The Commission's trade directorate chief David O'Sullivan told members of the European Parliament that Brussels would be prepared to reduce its ambitions on services oriented agreements and focus only on a goods deal.
"Given the state of the negotiations we will probably not be able to conclude -- and that is an understatement -- six full all-singing all-dancing EPAs (Economic Partnership Agreements) by the end of the year," he said.
"But we are willing to look at the possibility of concluding a goods-only arrangement to ensure that the trade flows continue or improve beyond January 1, 2008 if it is possible."
The ACP countries and the European Union are struggling to clinch new agreements by the end of the year, when current preferential market access is due to expire.
Existing trade agreements giving preferential market access to the former colonies have to be replaced by the end of the year because the World Trade Organisation (WTO) ruled that they were illegal.

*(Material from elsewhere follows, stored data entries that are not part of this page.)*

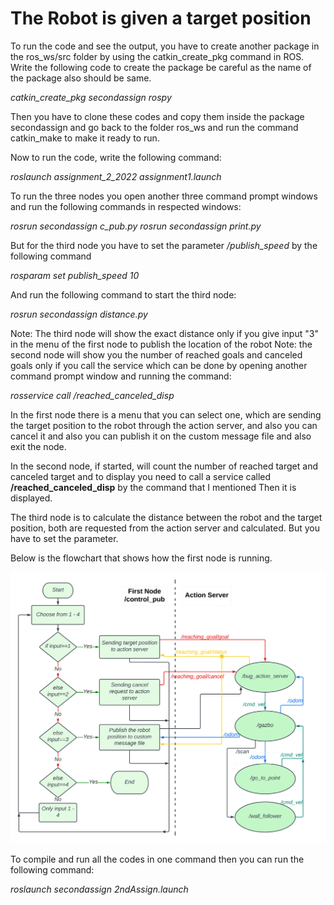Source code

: # The Robot is given a target position  

To run the code and see the output, you have to create another package in the ros_ws/src folder by using the catkin_create_pkg command in ROS. Write the following code to create the package be careful as the name of the package also should be same.

*catkin_create_pkg* *secondassign* *rospy*

Then you have to clone these codes and copy them inside the package secondassign and go back to the folder ros_ws and run the command catkin_make to make it ready to run.

Now to run the code, write the following command:

*roslaunch* *assignment_2_2022* *assignment1.launch*

To run the three nodes you open another three command prompt windows and run the following commands in respected windows:

*rosrun* *secondassign* *c_pub.py*
*rosrun* *secondassign* *print.py*

But for the third node you have to set the parameter */publish_speed* by the following command

*rosparam* *set* *publish_speed* *10*

And run the following command to start the third node:

*rosrun* *secondassign* *distance.py*


Note: The third node will show the exact distance only if you give input "3" in the menu of the first node to publish the location of the robot
Note: the second node will show you the number of reached goals and canceled goals only if you call the service which can be done by opening another command prompt window and running the command:

*rosservice* *call* */reached_canceled_disp*   



In the first node there is a menu that you can select one, which are sending the target position to the robot through the action server, and also you can cancel it and also you can publish it on the custom message file and also exit the node.
 
In the second node, if started, will count the number of reached target and canceled target and to display you need to call a service called **/reached_canceled_disp** by the command that I mentioned Then it is displayed.

The third node is to calculate the distance between the robot and the target position, both are requested from the action server and calculated. But you have to set the parameter.



Below is the flowchart that shows how the first node is running. 

![Tux, the Linux mascot](/image/flowchart.png)

To compile and run all the codes in one command then you can run the following command:

*roslaunch* *secondassign* *2ndAssign.launch*
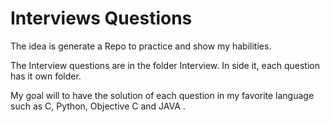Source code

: # Interviews Questions

The idea is generate a Repo to practice and show my habilities. 

The Interview questions are in the folder Interview. In side it, each question has it own folder.

My goal will to have the solution of each question in my favorite language such as C, Python, Objective C and JAVA .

The Commission, which negotiates trade deals on behalf of the 27 EU nations, is conducting the talks with regions because of the large number of countries involved.
With the year-end deadline looming ever larger, the EU sought in April to boost the negotiations with an offer to scrap all tariffs and quotas on ACP countries' exports with the exception of sugar and rice.
The agreements are supposed to help ACP countries develop while they diversify their economies and meet WTO requirements that they allow for some opening of their markets to European goods and services.